O estado de Goiás tem ganhado destaque no cenário nacional e internacional por causa das chamadas “terras raras”, minerais considerados estratégicos para a indústria de tecnologia, energia e mobilidade elétrica. Atualmente, o Brasil possui a segunda maior reserva mundial desses minerais, atrás apenas da China. No entanto, o país ainda explora apenas uma pequena parcela desse potencial.
Hoje, o Brasil concentra cerca de 23% das reservas globais de terras raras, com aproximadamente 21 milhões de toneladas. Apesar disso, a produção brasileira representa menos de 1% da extração mundial. Enquanto isso, a China lidera o setor porque, além de possuir grandes reservas, domina o processamento e a industrialização desses minerais.
As terras raras formam um grupo de 17 elementos químicos utilizados em produtos de alta tecnologia. Entre as principais aplicações estão a fabricação de ímãs permanentes usados em turbinas eólicas, motores de carros elétricos e diversos equipamentos eletrônicos. Além disso, esses minerais também têm papel fundamental no avanço das energias renováveis.
Goiás concentra minerais mais valorizados
Em Goiás, os depósitos chamam atenção por possuírem minerais considerados mais valiosos no mercado internacional, especialmente os chamados “terras raras pesadas”, como térbio e disprózio. Esses elementos aparecem em grande quantidade em minas localizadas no estado. Por isso, Goiás passou a despertar interesse de investidores e empresas do setor mineral.
Outro fator que favorece Goiás é a facilidade de extração. Isso porque os minerais estão misturados à argila e em depósitos rasos, o que reduz custos operacionais e evita escavações profundas. Dessa forma, o processo de mineração se torna mais viável economicamente.
Além da mineradora instalada em Minaçu, no Norte goiano, outras empresas também desenvolvem projetos voltados à exploração de terras raras. Inclusive, um dos empreendimentos está em fase de testes em uma usina instalada na região metropolitana de Goiânia.
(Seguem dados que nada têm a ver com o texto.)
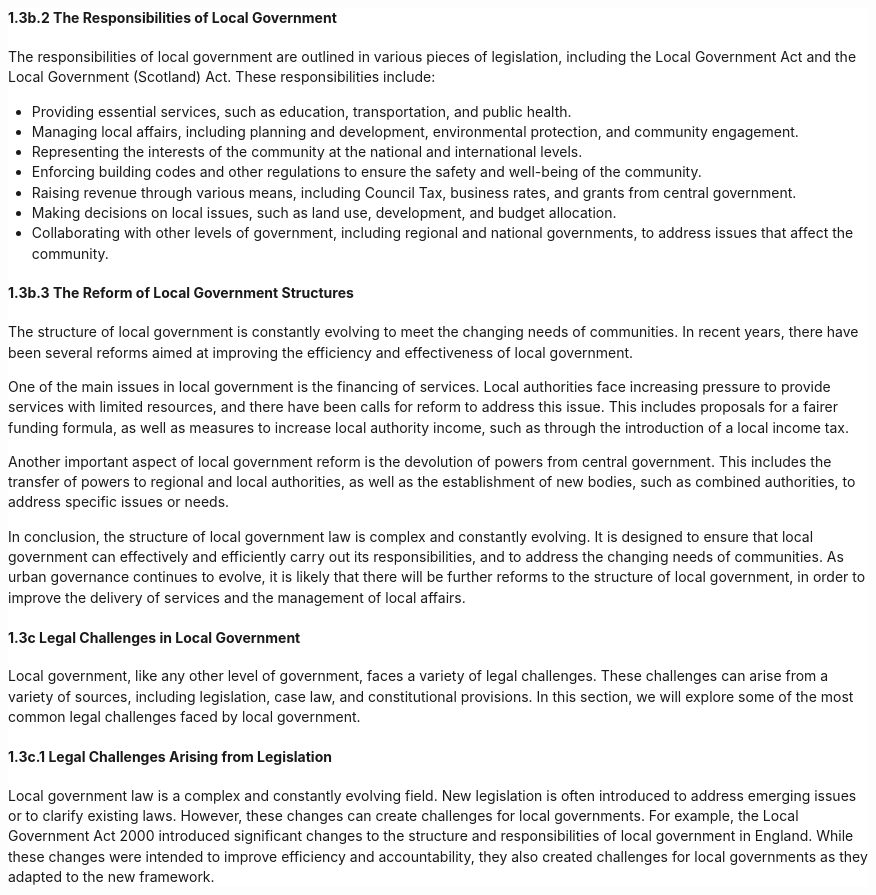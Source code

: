 #### 1.3b.2 The Responsibilities of Local Government

The responsibilities of local government are outlined in various pieces of legislation, including the Local Government Act and the Local Government (Scotland) Act. These responsibilities include:

- Providing essential services, such as education, transportation, and public health.
- Managing local affairs, including planning and development, environmental protection, and community engagement.
- Representing the interests of the community at the national and international levels.
- Enforcing building codes and other regulations to ensure the safety and well-being of the community.
- Raising revenue through various means, including Council Tax, business rates, and grants from central government.
- Making decisions on local issues, such as land use, development, and budget allocation.
- Collaborating with other levels of government, including regional and national governments, to address issues that affect the community.

#### 1.3b.3 The Reform of Local Government Structures

The structure of local government is constantly evolving to meet the changing needs of communities. In recent years, there have been several reforms aimed at improving the efficiency and effectiveness of local government.

One of the main issues in local government is the financing of services. Local authorities face increasing pressure to provide services with limited resources, and there have been calls for reform to address this issue. This includes proposals for a fairer funding formula, as well as measures to increase local authority income, such as through the introduction of a local income tax.

Another important aspect of local government reform is the devolution of powers from central government. This includes the transfer of powers to regional and local authorities, as well as the establishment of new bodies, such as combined authorities, to address specific issues or needs.

In conclusion, the structure of local government law is complex and constantly evolving. It is designed to ensure that local government can effectively and efficiently carry out its responsibilities, and to address the changing needs of communities. As urban governance continues to evolve, it is likely that there will be further reforms to the structure of local government, in order to improve the delivery of services and the management of local affairs.





#### 1.3c Legal Challenges in Local Government

Local government, like any other level of government, faces a variety of legal challenges. These challenges can arise from a variety of sources, including legislation, case law, and constitutional provisions. In this section, we will explore some of the most common legal challenges faced by local government.

#### 1.3c.1 Legal Challenges Arising from Legislation

Local government law is a complex and constantly evolving field. New legislation is often introduced to address emerging issues or to clarify existing laws. However, these changes can create challenges for local governments. For example, the Local Government Act 2000 introduced significant changes to the structure and responsibilities of local government in England. While these changes were intended to improve efficiency and accountability, they also created challenges for local governments as they adapted to the new framework.
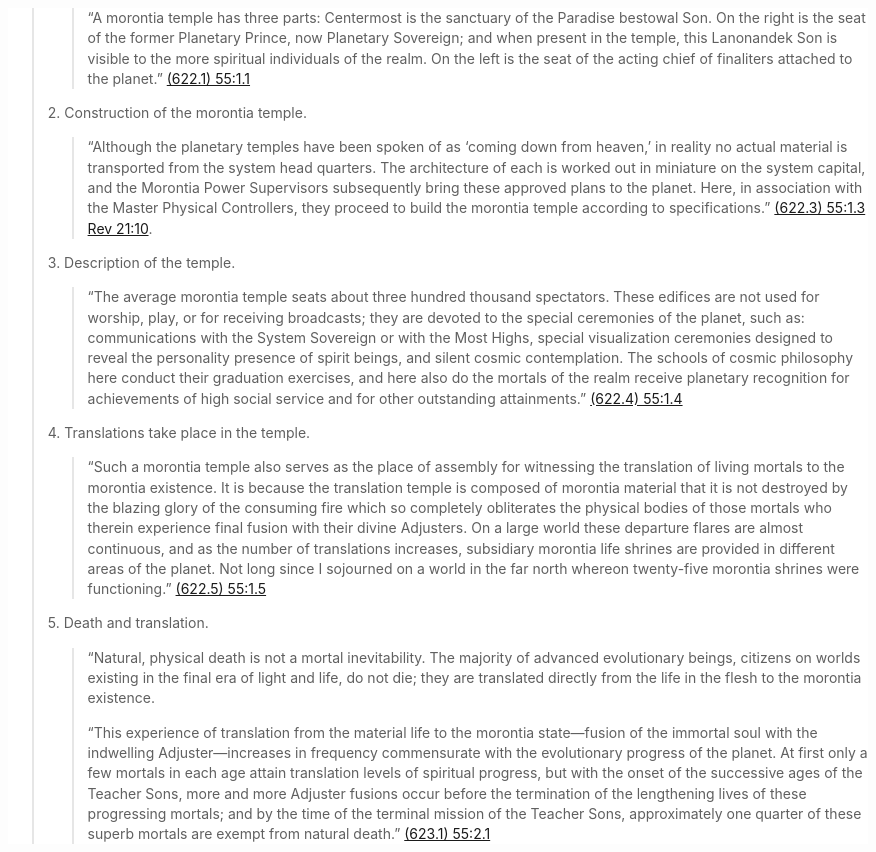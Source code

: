 > > “A morontia temple has three parts: Centermost is the sanctuary of the Paradise bestowal Son. On the right is the seat of the former Planetary Prince, now Planetary Sovereign; and when present in the temple, this Lanonandek Son is visible to the more spiritual individuals of the realm. On the left is the seat of the acting chief of finaliters attached to the planet.” [(622.1) 55:1.1](https://www.urantia.org/urantia-book-standardized/paper-55-spheres-light-and-life#U55_1_1)
> 
> 2\. Construction of the morontia temple.
> 
> > “Although the planetary temples have been spoken of as ‘coming down from heaven,’ in reality no actual material is transported from the system head quarters. The architecture of each is worked out in miniature on the system capital, and the Morontia Power Supervisors subsequently bring these approved plans to the planet. Here, in association with the Master Physical Controllers, they proceed to build the morontia temple according to specifications.” [(622.3) 55:1.3](https://www.urantia.org/urantia-book-standardized/paper-55-spheres-light-and-life#U55_1_3) [Rev 21:10](https://biblehub.com/revelation/21-10.htm).
> 
> 3\. Description of the temple.
> 
> > “The average morontia temple seats about three hundred thousand spectators. These edifices are not used for worship, play, or for receiving broadcasts; they are devoted to the special ceremonies of the planet, such as: communications with the System Sovereign or with the Most Highs, special visualization ceremonies designed to reveal the personality presence of spirit beings, and silent cosmic contemplation. The schools of cosmic philosophy here conduct their graduation exercises, and here also do the mortals of the realm receive planetary recognition for achievements of high social service and for other outstanding attainments.” [(622.4) 55:1.4](https://www.urantia.org/urantia-book-standardized/paper-55-spheres-light-and-life#U55_1_4)
> 
> 4\. Translations take place in the temple.
> 
> > “Such a morontia temple also serves as the place of assembly for witnessing the translation of living mortals to the morontia existence. It is because the translation temple is composed of morontia material that it is not destroyed by the blazing glory of the consuming fire which so completely obliterates the physical bodies of those mortals who therein experience final fusion with their divine Adjusters. On a large world these departure flares are almost continuous, and as the number of translations increases, subsidiary morontia life shrines are provided in different areas of the planet. Not long since I sojourned on a world in the far north whereon twenty-five morontia shrines were functioning.” [(622.5) 55:1.5](https://www.urantia.org/urantia-book-standardized/paper-55-spheres-light-and-life#U55_1_5)
> 
> 5\. Death and translation.
> 
> > “Natural, physical death is not a mortal inevitability. The majority of advanced evolutionary beings, citizens on worlds existing in the final era of light and life, do not die; they are translated directly from the life in the flesh to the morontia existence.
> > 
> > “This experience of translation from the material life to the morontia state—fusion of the immortal soul with the indwelling Adjuster—increases in frequency commensurate with the evolutionary progress of the planet. At first only a few mortals in each age attain translation levels of spiritual progress, but with the onset of the successive ages of the Teacher Sons, more and more Adjuster fusions occur before the termination of the lengthening lives of these progressing mortals; and by the time of the terminal mission of the Teacher Sons, approximately one quarter of these superb mortals are exempt from natural death.” [(623.1) 55:2.1](https://www.urantia.org/urantia-book-standardized/paper-55-spheres-light-and-life#U55_2_1)
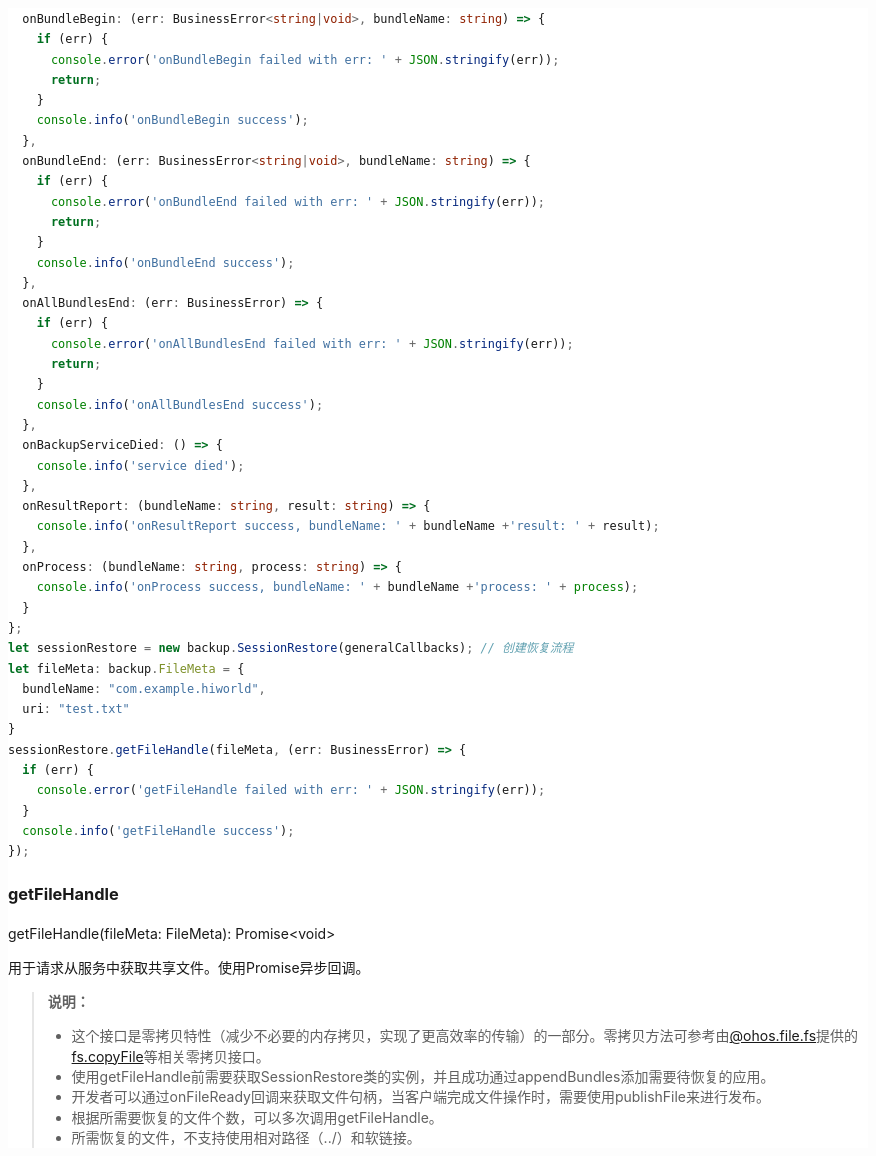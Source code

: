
   ```ts
    onBundleBegin: (err: BusinessError<string|void>, bundleName: string) => {
      if (err) {
        console.error('onBundleBegin failed with err: ' + JSON.stringify(err));
        return;
      }
      console.info('onBundleBegin success');
    },
    onBundleEnd: (err: BusinessError<string|void>, bundleName: string) => {
      if (err) {
        console.error('onBundleEnd failed with err: ' + JSON.stringify(err));
        return;
      }
      console.info('onBundleEnd success');
    },
    onAllBundlesEnd: (err: BusinessError) => {
      if (err) {
        console.error('onAllBundlesEnd failed with err: ' + JSON.stringify(err));
        return;
      }
      console.info('onAllBundlesEnd success');
    },
    onBackupServiceDied: () => {
      console.info('service died');
    },
    onResultReport: (bundleName: string, result: string) => {
      console.info('onResultReport success, bundleName: ' + bundleName +'result: ' + result);
    },
    onProcess: (bundleName: string, process: string) => {
      console.info('onProcess success, bundleName: ' + bundleName +'process: ' + process);
    }
  };
  let sessionRestore = new backup.SessionRestore(generalCallbacks); // 创建恢复流程
  let fileMeta: backup.FileMeta = {
    bundleName: "com.example.hiworld",
    uri: "test.txt"
  }
  sessionRestore.getFileHandle(fileMeta, (err: BusinessError) => {
    if (err) {
      console.error('getFileHandle failed with err: ' + JSON.stringify(err));
    }
    console.info('getFileHandle success');
  });
  ```

### getFileHandle

getFileHandle(fileMeta: FileMeta): Promise&lt;void&gt;

用于请求从服务中获取共享文件。使用Promise异步回调。

> **说明：**
>
> - 这个接口是零拷贝特性（减少不必要的内存拷贝，实现了更高效率的传输）的一部分。零拷贝方法可参考由[@ohos.file.fs](js-apis-file-fs.md)提供的[fs.copyFile](js-apis-file-fs.md#fscopyfile)等相关零拷贝接口。
> - 使用getFileHandle前需要获取SessionRestore类的实例，并且成功通过appendBundles添加需要待恢复的应用。
> - 开发者可以通过onFileReady回调来获取文件句柄，当客户端完成文件操作时，需要使用publishFile来进行发布。
> - 根据所需要恢复的文件个数，可以多次调用getFileHandle。
> - 所需恢复的文件，不支持使用相对路径（../）和软链接。
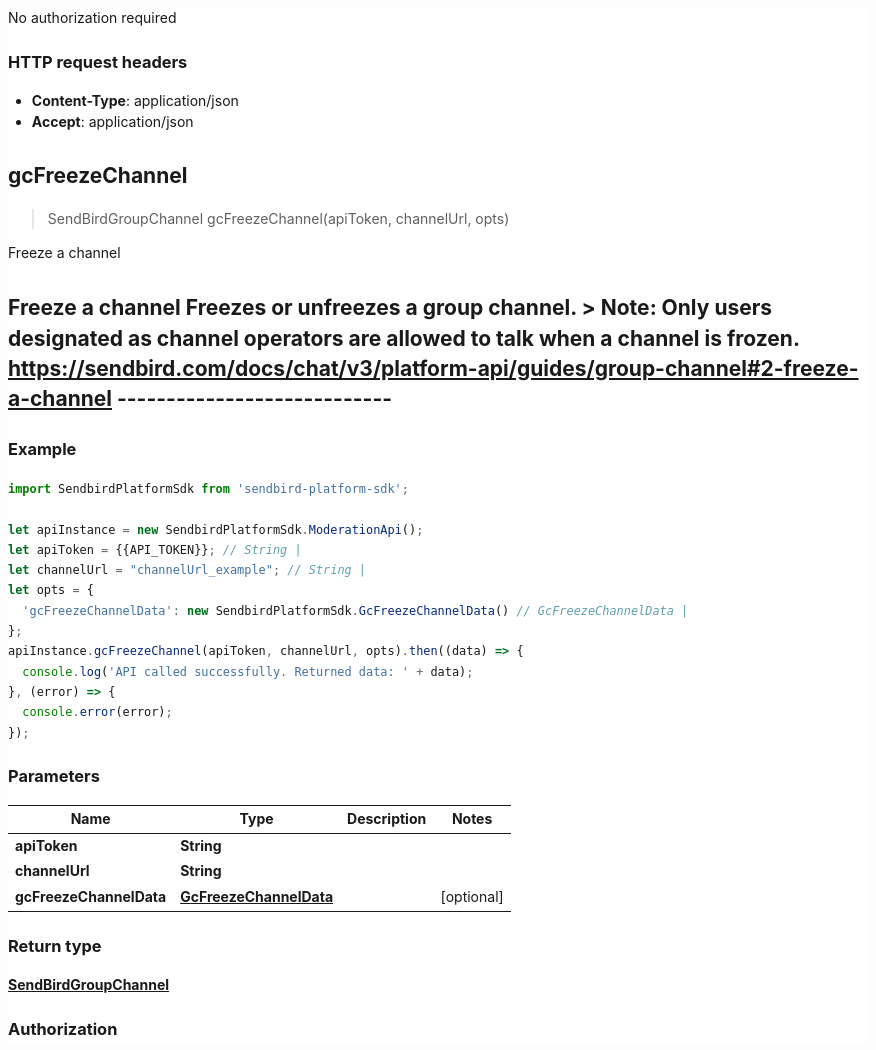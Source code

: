 No authorization required

### HTTP request headers

- **Content-Type**: application/json
- **Accept**: application/json


## gcFreezeChannel

> SendBirdGroupChannel gcFreezeChannel(apiToken, channelUrl, opts)

Freeze a channel

## Freeze a channel  Freezes or unfreezes a group channel.  &gt; __Note__: Only users designated as channel operators are allowed to talk when a channel is frozen.  https://sendbird.com/docs/chat/v3/platform-api/guides/group-channel#2-freeze-a-channel ----------------------------

### Example

```javascript
import SendbirdPlatformSdk from 'sendbird-platform-sdk';

let apiInstance = new SendbirdPlatformSdk.ModerationApi();
let apiToken = {{API_TOKEN}}; // String | 
let channelUrl = "channelUrl_example"; // String | 
let opts = {
  'gcFreezeChannelData': new SendbirdPlatformSdk.GcFreezeChannelData() // GcFreezeChannelData | 
};
apiInstance.gcFreezeChannel(apiToken, channelUrl, opts).then((data) => {
  console.log('API called successfully. Returned data: ' + data);
}, (error) => {
  console.error(error);
});

```

### Parameters


Name | Type | Description  | Notes
------------- | ------------- | ------------- | -------------
 **apiToken** | **String**|  | 
 **channelUrl** | **String**|  | 
 **gcFreezeChannelData** | [**GcFreezeChannelData**](GcFreezeChannelData.md)|  | [optional] 

### Return type

[**SendBirdGroupChannel**](SendBirdGroupChannel.md)

### Authorization
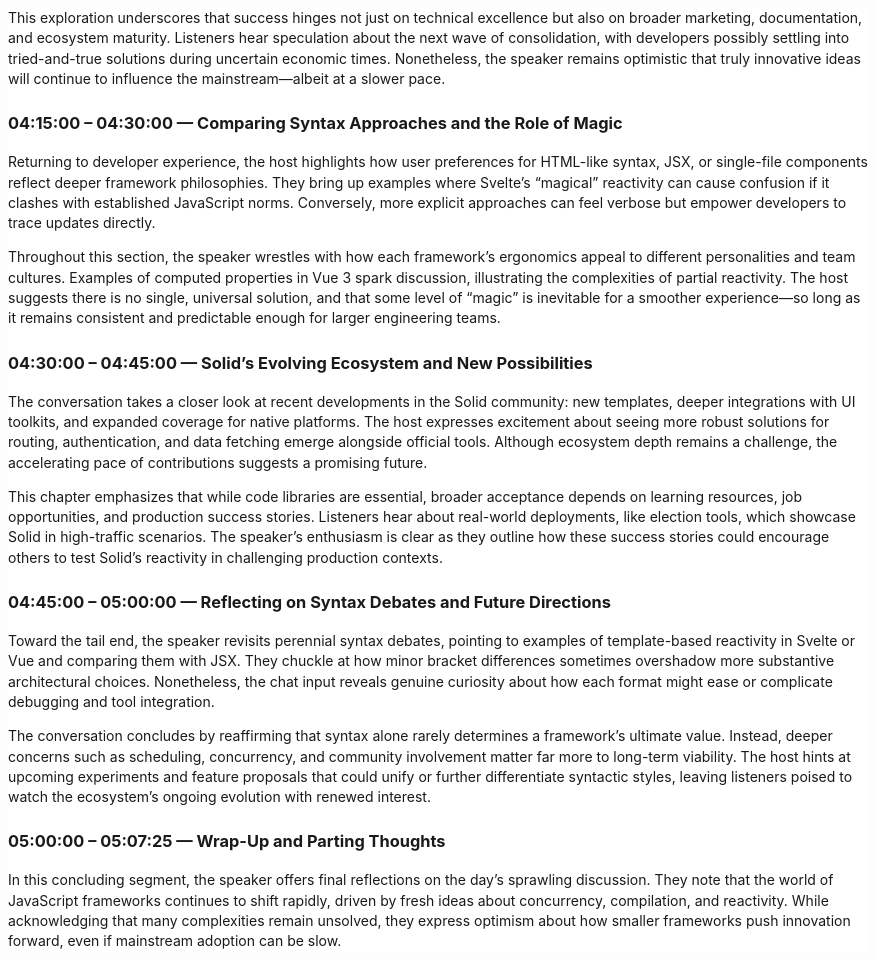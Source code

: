 This exploration underscores that success hinges not just on technical excellence but also on broader marketing, documentation, and ecosystem maturity. Listeners hear speculation about the next wave of consolidation, with developers possibly settling into tried-and-true solutions during uncertain economic times. Nonetheless, the speaker remains optimistic that truly innovative ideas will continue to influence the mainstream—albeit at a slower pace.  

### 04:15:00 – 04:30:00 — Comparing Syntax Approaches and the Role of Magic  

Returning to developer experience, the host highlights how user preferences for HTML-like syntax, JSX, or single-file components reflect deeper framework philosophies. They bring up examples where Svelte’s “magical” reactivity can cause confusion if it clashes with established JavaScript norms. Conversely, more explicit approaches can feel verbose but empower developers to trace updates directly.

Throughout this section, the speaker wrestles with how each framework’s ergonomics appeal to different personalities and team cultures. Examples of computed properties in Vue 3 spark discussion, illustrating the complexities of partial reactivity. The host suggests there is no single, universal solution, and that some level of “magic” is inevitable for a smoother experience—so long as it remains consistent and predictable enough for larger engineering teams.  

### 04:30:00 – 04:45:00 — Solid’s Evolving Ecosystem and New Possibilities  

The conversation takes a closer look at recent developments in the Solid community: new templates, deeper integrations with UI toolkits, and expanded coverage for native platforms. The host expresses excitement about seeing more robust solutions for routing, authentication, and data fetching emerge alongside official tools. Although ecosystem depth remains a challenge, the accelerating pace of contributions suggests a promising future.

This chapter emphasizes that while code libraries are essential, broader acceptance depends on learning resources, job opportunities, and production success stories. Listeners hear about real-world deployments, like election tools, which showcase Solid in high-traffic scenarios. The speaker’s enthusiasm is clear as they outline how these success stories could encourage others to test Solid’s reactivity in challenging production contexts.  

### 04:45:00 – 05:00:00 — Reflecting on Syntax Debates and Future Directions  

Toward the tail end, the speaker revisits perennial syntax debates, pointing to examples of template-based reactivity in Svelte or Vue and comparing them with JSX. They chuckle at how minor bracket differences sometimes overshadow more substantive architectural choices. Nonetheless, the chat input reveals genuine curiosity about how each format might ease or complicate debugging and tool integration.

The conversation concludes by reaffirming that syntax alone rarely determines a framework’s ultimate value. Instead, deeper concerns such as scheduling, concurrency, and community involvement matter far more to long-term viability. The host hints at upcoming experiments and feature proposals that could unify or further differentiate syntactic styles, leaving listeners poised to watch the ecosystem’s ongoing evolution with renewed interest.  

### 05:00:00 – 05:07:25 — Wrap-Up and Parting Thoughts  

In this concluding segment, the speaker offers final reflections on the day’s sprawling discussion. They note that the world of JavaScript frameworks continues to shift rapidly, driven by fresh ideas about concurrency, compilation, and reactivity. While acknowledging that many complexities remain unsolved, they express optimism about how smaller frameworks push innovation forward, even if mainstream adoption can be slow.
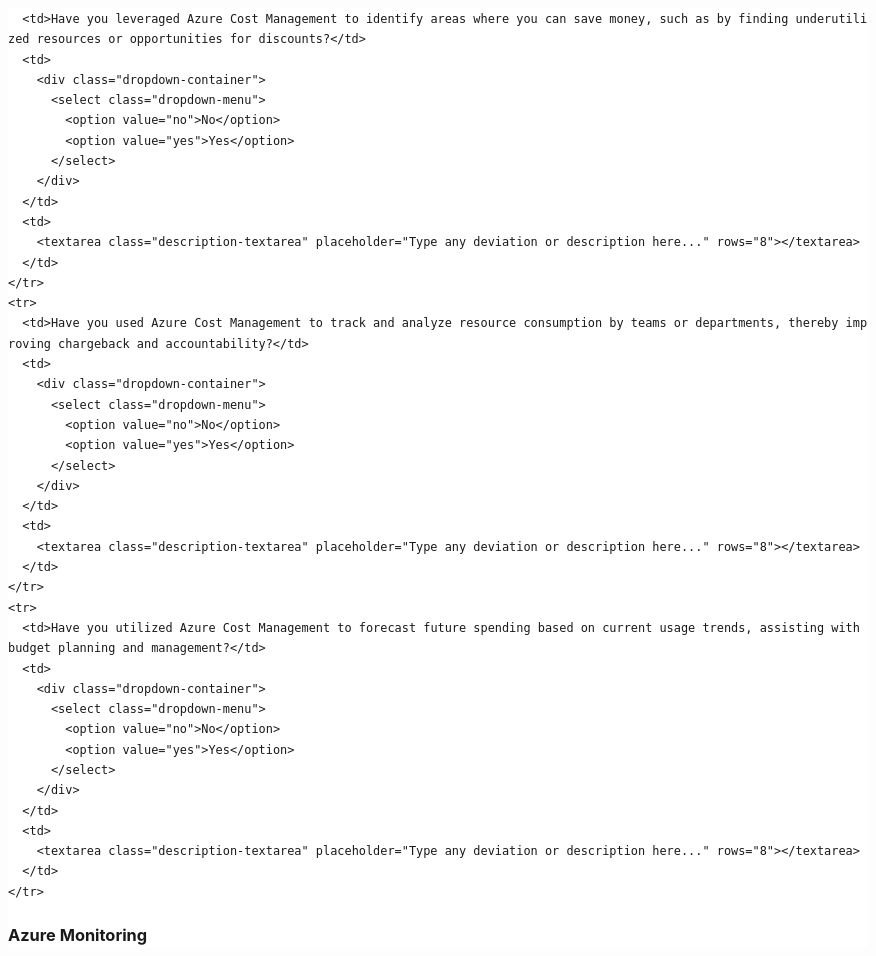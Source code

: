       <td>Have you leveraged Azure Cost Management to identify areas where you can save money, such as by finding underutilized resources or opportunities for discounts?</td>
      <td>
        <div class="dropdown-container">
          <select class="dropdown-menu">
            <option value="no">No</option>
            <option value="yes">Yes</option>
          </select>
        </div>
      </td>
      <td>
        <textarea class="description-textarea" placeholder="Type any deviation or description here..." rows="8"></textarea>
      </td>
    </tr>
    <tr>
      <td>Have you used Azure Cost Management to track and analyze resource consumption by teams or departments, thereby improving chargeback and accountability?</td>
      <td>
        <div class="dropdown-container">
          <select class="dropdown-menu">
            <option value="no">No</option>
            <option value="yes">Yes</option>
          </select>
        </div>
      </td>
      <td>
        <textarea class="description-textarea" placeholder="Type any deviation or description here..." rows="8"></textarea>
      </td>
    </tr>
    <tr>
      <td>Have you utilized Azure Cost Management to forecast future spending based on current usage trends, assisting with budget planning and management?</td>
      <td>
        <div class="dropdown-container">
          <select class="dropdown-menu">
            <option value="no">No</option>
            <option value="yes">Yes</option>
          </select>
        </div>
      </td>
      <td>
        <textarea class="description-textarea" placeholder="Type any deviation or description here..." rows="8"></textarea>
      </td>
    </tr>
  </tbody>
</table>

### Azure Monitoring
As amostras utilizadas vêm do município de Nova Roma, no Nordeste goiano, próximo à divisa com o Tocantins. A expectativa é que a operação comercial da mina comece em 2028.
Industrialização ainda é desafio

Especialistas afirmam que o principal desafio do Brasil não está apenas na extração do minério, mas principalmente na industrialização. Atualmente, grande parte da matéria-prima segue para o exterior para ser processada, especialmente para os Estados Unidos e países asiáticos.
Ao mesmo tempo, pesquisadores da Universidade Federal de Catalão (UFCAT) desenvolvem estudos para encontrar novas formas de separação e aproveitamento dos elementos químicos presentes nas terras raras. Segundo especialistas, o país precisa investir em tecnologia e ampliar a cadeia produtiva. Assim, o Brasil poderá agregar mais valor ao minério antes da exportação.
Disputa internacional aumenta interesse pelo Brasil
O crescimento da demanda global por carros elétricos, energia limpa e equipamentos tecnológicos colocou as terras raras no centro de uma disputa geopolítica entre grandes potências. Nesse cenário, a China segue dominando o mercado mundial há décadas.
Por outro lado, os Estados Unidos buscam ampliar investimentos em países como o Brasil para reduzir a dependência chinesa. Dessa maneira, Goiás surge como uma região estratégica devido às reservas minerais e à facilidade de extração.